| Summary: |
The main goal of this project is the development of a hybrid membrane/ Pressure Swing Adsorption (PSA) H2/CO2 separation process, which will be a part of a fossil fuel de-carbonization process used for the pre-combustion CO2 capture. Methane steam reforming is currently the major route for hydrogen production and will be employed as a model case. High purity hydrogen (99.99+%) is usually recovered from the reformate by using a PSA process. A typical PSA waste gas stream is not usually recycled since it has to be recompressed to the PSA feed pressure for recovering only a small fraction of the recycled hydrogen. Furthermore, it cannot be used for CO2 sequestration since it contains significant amounts of H2 and CH4. A hybrid process is expected to combine the high throughput and H2 product purity of a PSA process with the lower operating costs of a membrane process. It is expected to enhance the overall H2 recovery and provide an H2-free CO2 stream ready for capture and sequestration.
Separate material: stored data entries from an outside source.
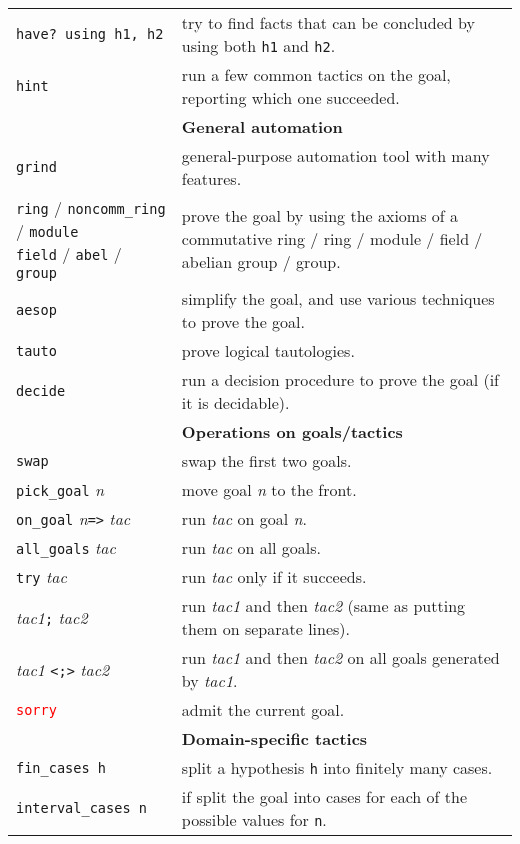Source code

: \documentclass[a4paper]{article}
\newcommand{\lean}[1]{{\tt #1}}
\newcommand{\tactic}[1][]{\textit{tac#1}\xspace} %
\newcommand{\nat}{\textit{n}\xspace}
\begin{document}
\begin{center}
\begin{longtable}{@{}lp{113mm}@{}}
  \lean{have? using h1, h2} & try to find facts that can be concluded by using both \lean{h1} and \lean{h2}. \\
  \lean{hint} & run a few common tactics on the goal, reporting which one succeeded. \\
  \hline
  &\textbf{General automation}\\
  \lean{grind} & general-purpose automation tool with many features. \\
  \makecell[lt]{\lean{ring} / \lean{noncomm\_ring} / \lean{module} \\ \lean{field} / \lean{abel} / \lean{group}} & prove the goal by using the axioms of a commutative ring / ring / module / field / abelian group / group. \\
  \lean{aesop} & simplify the goal, and use various techniques to prove the goal. \\
  \lean{tauto} & prove logical tautologies. \\
  \lean{decide} & run a decision procedure to prove the goal (if it is decidable). \\
  \hline
  &\textbf{Operations on goals/tactics}\\
  \lean{swap} & swap the first two goals. \\
  \lean{pick\_goal} \nat & move goal \nat to the front. \\
  \lean{on\_goal} \nat \lean{=>} \tactic & run \tactic on goal \nat. \\
  \lean{all\_goals} \tactic & run \tactic on all goals. \\
  \lean{try} \tactic & run \tactic only if it succeeds. \\
  \tactic[1]\lean{;} \tactic[2] & run \tactic[1] and then \tactic[2] (same as putting them on separate lines). \\
  \tactic[1] \lean{<;>} \tactic[2] & run \tactic[1] and then \tactic[2] on all goals generated by \tactic[1]. \\
  \textcolor{red}{\lean{sorry}} & admit the current goal.\\
  \hline
  &\textbf{Domain-specific tactics}\\
  \lean{fin\_cases h} & split a hypothesis \lean{h} into finitely many cases. \\
  \lean{interval\_cases n} & if split the goal into cases for each of the possible values for \lean{n}.\\

\end{longtable}
\end{center}
\end{document}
To achieve this goal, the following scientific tasks have been identified:
* Generation of transport and adsorption data for H2/CO2 multicomponent mixtures for well characterized membrane and sorbent materials.
* Development and improvement of membrane and PSA separation models
* Design and optimization of membrane, PSA and hybrid separation systems using the improved models developed.
* Component design for the manufacture of a lab-scale hybrid separation system prototype
* Assessment of the hybrid separation process sustainability and impact on the environment based on a life cycle analysis approach.
The following possible innovations are foreseen as an outcome of this project:
* H2 recovery improvement
* Simplification of PSA operation (reduction of steps) without loss of recovery and product purity
* Co-production of high purity H2 and CO2 streams
* Development of improved membrane and sorbent materials. |